É viável \ racional pensar em um fundo num momento tão turbulento como essemesmo com queda das receitas, aumento das despesas, redução do superávit primário, crise iminente, etc?
Abraços,
Felipe Gil
Guilherme,
Vou responder por partes.
1. A redução do superavit primário não é um objetivo em si. O objetivo é aumentar investimentos e cortar gastos correntes. Neste contexto é que entendo que poderia ocorrer uma redução temporária no superávit primário.
2. Acho que o Brasil tem credibilidade para aceitar uma interrupção na trajetória de queda da relação dívida interna / PIB. A confiança e a credibilidade não serão afetadas se houver uma estratégia que indique que o processo é temporário. Passada a tempestade devemos ser capazes de retomar a redução da relação dívida interna / PIB para que fique em torno de 30%.
3. Por fim, responder a uma crise destas proporções sem uma estratégia é pouco efetivo. É necessário indicar de maneira clara o que vai ser feito e como será feito. Não havendo estratégia definida o governo será capturado pelos lobbies mais fortes.
Obrigado pelos comentários.
Felipe,
Acho que não é o momento adequado. É mais prudente aguardar até que a economia mundial comece a se recuperar.
Obrigado pela visita.
Como vai Professor?
Gostei muito do Blog, meus parabéns!
Com relação às alternativas que o Brasil tem para sair desta crise sem grandes seqüelas, gostaria de fazer um comentário:
Ano passado o governo negociou com os sindicatos, representantes do setor público, aumentos salariais até 2010, estes aumentos foram publicados através da MP-441 de 2008, o que posteriormente foi transformado em Lei.

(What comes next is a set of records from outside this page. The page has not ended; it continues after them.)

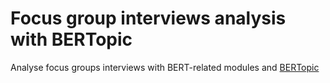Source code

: # Focus group interviews analysis with BERTopic

Analyse focus groups interviews with BERT-related modules and [BERTopic](https://github.com/MaartenGr/BERTopic)
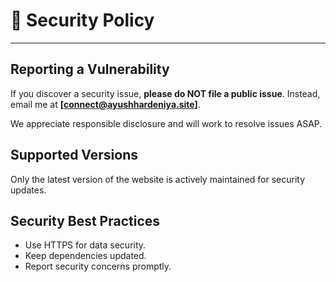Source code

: <H1> 🔐 Security Policy </H1>  

---

## Reporting a Vulnerability  
If you discover a security issue, **please do NOT file a public issue**. Instead, email me at **[connect@ayushhardeniya.site]**. 

We appreciate responsible disclosure and will work to resolve issues ASAP.  

## Supported Versions  
Only the latest version of the website is actively maintained for security updates.  

## Security Best Practices  
- Use HTTPS for data security.  
- Keep dependencies updated.  
- Report security concerns promptly.  
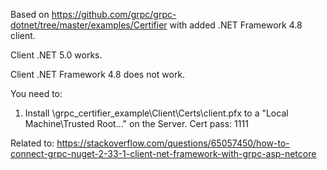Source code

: Based on https://github.com/grpc/grpc-dotnet/tree/master/examples/Certifier with added .NET Framework 4.8 client.


Client .NET 5.0 works.

Client .NET Framework 4.8 does not work.


You need to:
1. Install \grpc_certifier_example\Client\Certs\client.pfx to a "Local Machine\Trusted Root..." on the Server. Cert pass: 1111



Related to: https://stackoverflow.com/questions/65057450/how-to-connect-grpc-nuget-2-33-1-client-net-framework-with-grpc-asp-netcore
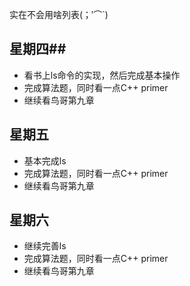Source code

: 实在不会用啥列表(；′⌒`)
## 星期四##

 - 看书上ls命令的实现，然后完成基本操作
 - 完成算法题，同时看一点C++ primer
 - 继续看鸟哥第九章

## 星期五 ##

 - 基本完成ls
 - 完成算法题，同时看一点C++ primer
 - 继续看鸟哥第九章

## 星期六 ##

 - 继续完善ls
 - 完成算法题，同时看一点C++ primer
 - 继续看鸟哥第九章
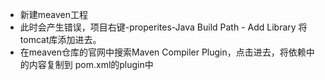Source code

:  - 新建meaven工程
 - 此时会产生错误，项目右键-properites-Java Build Path - Add Library 将tomcat库添加进去。
 - 在meaven仓库的官网中搜索Maven Compiler Plugin，点击进去，将依赖中的内容复制到 pom.xml的plugin中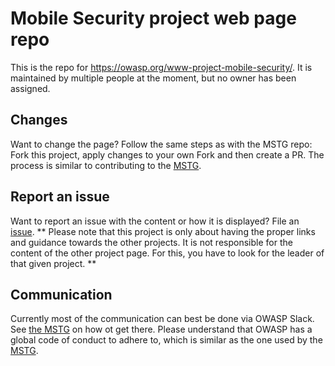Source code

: # Mobile Security project web page repo

This is the repo for https://owasp.org/www-project-mobile-security/. It is maintained by multiple people at the moment, but no owner has been assigned.

## Changes
Want to change the page? Follow the same steps as with the MSTG repo: Fork this project, apply changes to your own Fork and then create a PR. The process is similar to contributing to the [MSTG](https://github.com/OWASP/owasp-mstg).

## Report an issue
Want to report an issue with the content or how it is displayed? File an [issue](https://github.com/OWASP/www-project-mobile-security/issues). ** Please note that this project is only about having the proper links and guidance towards the other projects. It is not responsible for the content of the other project page. For this, you have to look for the leader of that given project. **

## Communication
Currently most of the communication can best be done via OWASP Slack. See [the MSTG](https://github.com/OWASP/owasp-mstg) on how ot get there. Please understand that OWASP has a global code of conduct to adhere to, which is similar as the one used by the [MSTG](https://github.com/OWASP/owasp-mstg/blob/master/CODE_OF_CONDUCT.md).
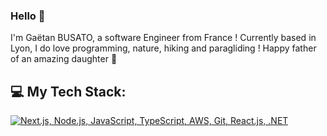 ### Hello 👋

I'm Gaëtan BUSATO, a software Engineer from France ! Currently based in Lyon, I do love programming, nature, hiking and paragliding ! Happy father of an amazing daughter 🥰

## 💻 My Tech Stack:

[![Next.js, Node.js, JavaScript, TypeScript, AWS, Git, React.js, .NET](https://skillicons.dev/icons?i=next,svelte,nodejs,js,ts,aws,gcp,solidity)](https://skillicons.dev)

<!--
**gBusato/gBusato** is a ✨ _special_ ✨ repository because its `README.md` (this file) appears on your GitHub profile.

Here are some ideas to get you started:

- 🔭 I’m currently working on ...
- 🌱 I’m currently learning ...
- 👯 I’m looking to collaborate on ...
- 🤔 I’m looking for help with ...
- 💬 Ask me about ...
- 📫 How to reach me: ...
- 😄 Pronouns: ...
- ⚡ Fun fact: ...
-->
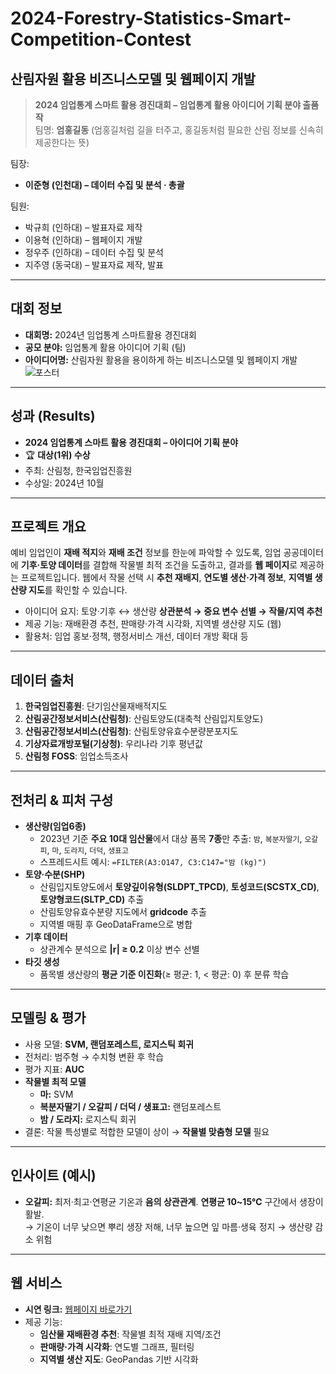 # 2024-Forestry-Statistics-Smart-Competition-Contest
## 산림자원 활용 비즈니스모델 및 웹페이지 개발

> **2024 임업통계 스마트 활용 경진대회 – 임업통계 활용 아이디어 기획 분야 출품작**  
> 팀명: **엄홍길동** (엄홍길처럼 길을 터주고, 홍길동처럼 필요한 산림 정보를 신속히 제공한다는 뜻)

팀장:
- **이준형 (인천대) –  데이터 수집 및 분석 · 총괄**

팀원:
- 박규희 (인하대) – 발표자료 제작
- 이용혁 (인하대) – 웹페이지 개발  
- 정우주 (인하대) – 데이터 수집 및 분석
- 지주영 (동국대) – 발표자료 제작, 발표
---

## 대회 정보
- **대회명:** 2024년 임업통계 스마트활용 경진대회  
- **공모 분야:** 임업통계 활용 아이디어 기획 (팀)  
- **아이디어명:** 산림자원 활용을 용이하게 하는 비즈니스모델 및 웹페이지 개발
![포스터](https://www.kofpi.or.kr/repository/img/20241025093420624.jpg)
---

## 성과 (Results)
- **2024 임업통계 스마트 활용 경진대회 – 아이디어 기획 분야**
- 🏆 **대상(1위) 수상**
- 주최: 산림청, 한국임업진흥원
- 수상일: 2024년 10월
---

## 프로젝트 개요
예비 임업인이 **재배 적지**와 **재배 조건** 정보를 한눈에 파악할 수 있도록, 임업 공공데이터에 **기후·토양 데이터**를 결합해 작물별 최적 조건을 도출하고, 결과를 **웹 페이지**로 제공하는 프로젝트입니다. 웹에서 작물 선택 시 **추천 재배지**, **연도별 생산·가격 정보**, **지역별 생산량 지도**를 확인할 수 있습니다.

- 아이디어 요지: 토양·기후 ↔ 생산량 **상관분석 → 중요 변수 선별 → 작물/지역 추천**  
- 제공 기능: 재배환경 추천, 판매량·가격 시각화, 지역별 생산량 지도 (웹)  
- 활용처: 임업 홍보·정책, 행정서비스 개선, 데이터 개방 확대 등

---

## 데이터 출처
1. **한국임업진흥원**: 단기임산물재배적지도  
2. **산림공간정보서비스(산림청)**: 산림토양도(대축척 산림입지토양도)  
3. **산림공간정보서비스(산림청)**: 산림토양유효수분량분포지도  
4. **기상자료개방포털(기상청)**: 우리나라 기후 평년값  
5. **산림청 FOSS**: 임업소득조사  

---

## 전처리 & 피처 구성
- **생산량(임업6종)**  
  - 2023년 기준 **주요 10대 임산물**에서 대상 품목 **7종**만 추출: `밤`, `복분자딸기`, `오갈피`, `마`, `도라지`, `더덕`, `생표고`  
  - 스프레드시트 예시: `=FILTER(A3:O147, C3:C147="밤 (kg)")`  
- **토양·수분(SHP)**  
  - 산림입지토양도에서 **토양깊이유형(SLDPT_TPCD)**, **토성코드(SCSTX_CD)**, **토양형코드(SLTP_CD)** 추출  
  - 산림토양유효수분량 지도에서 **gridcode** 추출  
  - 지역별 매핑 후 GeoDataFrame으로 병합  
- **기후 데이터**  
  - 상관계수 분석으로 **|r| ≥ 0.2** 이상 변수 선별  
- **타깃 생성**  
  - 품목별 생산량의 **평균 기준 이진화**(≥ 평균: 1, < 평균: 0) 후 분류 학습

---

## 모델링 & 평가
- 사용 모델: **SVM, 랜덤포레스트, 로지스틱 회귀**  
- 전처리: 범주형 → 수치형 변환 후 학습  
- 평가 지표: **AUC**  
- **작물별 최적 모델**
  - **마:** SVM  
  - **복분자딸기 / 오갈피 / 더덕 / 생표고:** 랜덤포레스트  
  - **밤 / 도라지:** 로지스틱 회귀  
- 결론: 작물 특성별로 적합한 모델이 상이 → **작물별 맞춤형 모델** 필요

---

## 인사이트 (예시)
- **오갈피:** 최저·최고·연평균 기온과 **음의 상관관계**. **연평균 10~15℃** 구간에서 생장이 활발.  
  → 기온이 너무 낮으면 뿌리 생장 저해, 너무 높으면 잎 마름·생육 정지 → 생산량 감소 위험

---

## 웹 서비스
- **시연 링크:** [웹페이지 바로가기](https://app.publr.co/channels/L2NoYW5uZWxzLzE3MDUx/pages/home)  
- 제공 기능:
  - **임산물 재배환경 추천**: 작물별 최적 재배 지역/조건  
  - **판매량·가격 시각화**: 연도별 그래프, 필터링  
  - **지역별 생산 지도**: GeoPandas 기반 시각화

Com isso, não acredito que o governo descumpra estes acordos, pois sabemos que em ano de eleição, o que menos o governo quer são desentendimentos com o funcionalismo.
Partindo desta premissa, não vejo grande poder de manobra para o governo reduzir os gastos correntes e, a situação pode ainda piorar, pois o fator previdenciário pode acabar e este tema conta com a pressão da oposição, sou leigo em assunto previdenciário, mas me parece que o fator previdenciário é base de um sistema previdenciário mais justo, ou pelo menos provoca uma distorção menor do que o antigo sistema.
Acredito que as taxas de investimento serão penalizadas e isto é muito preocupante.
Peço-lhe a opinião:
Não seria uma alternativa:
O Brasil, pelo menos no curto prazo, tentar focar seus investimentos na redução dos custos de transações e efetuar mudanças legais nos diversos sistemas, tais como o previdência, o tributário, penal.. etc ?
Acho que é meio utópico, pois as eleições estão chegando, mas não seria um passo importante?
Abraço, professor!
Bruno,
Obrigado pela visita.
Concordo que será muito dificil reduzir gastos correntes, principalmente aqueles ligados ao pagamento de salários e encargos, bem como aos programas sociais.
Entretanto isto terá um custo elevado pois o baixo nível dos investimentos públicos ira dificultar cada vez mais o crescimento do país. Este problema se agrava ainda mais em função dos elevados custos de transação e da elevada carga tributária existente no país.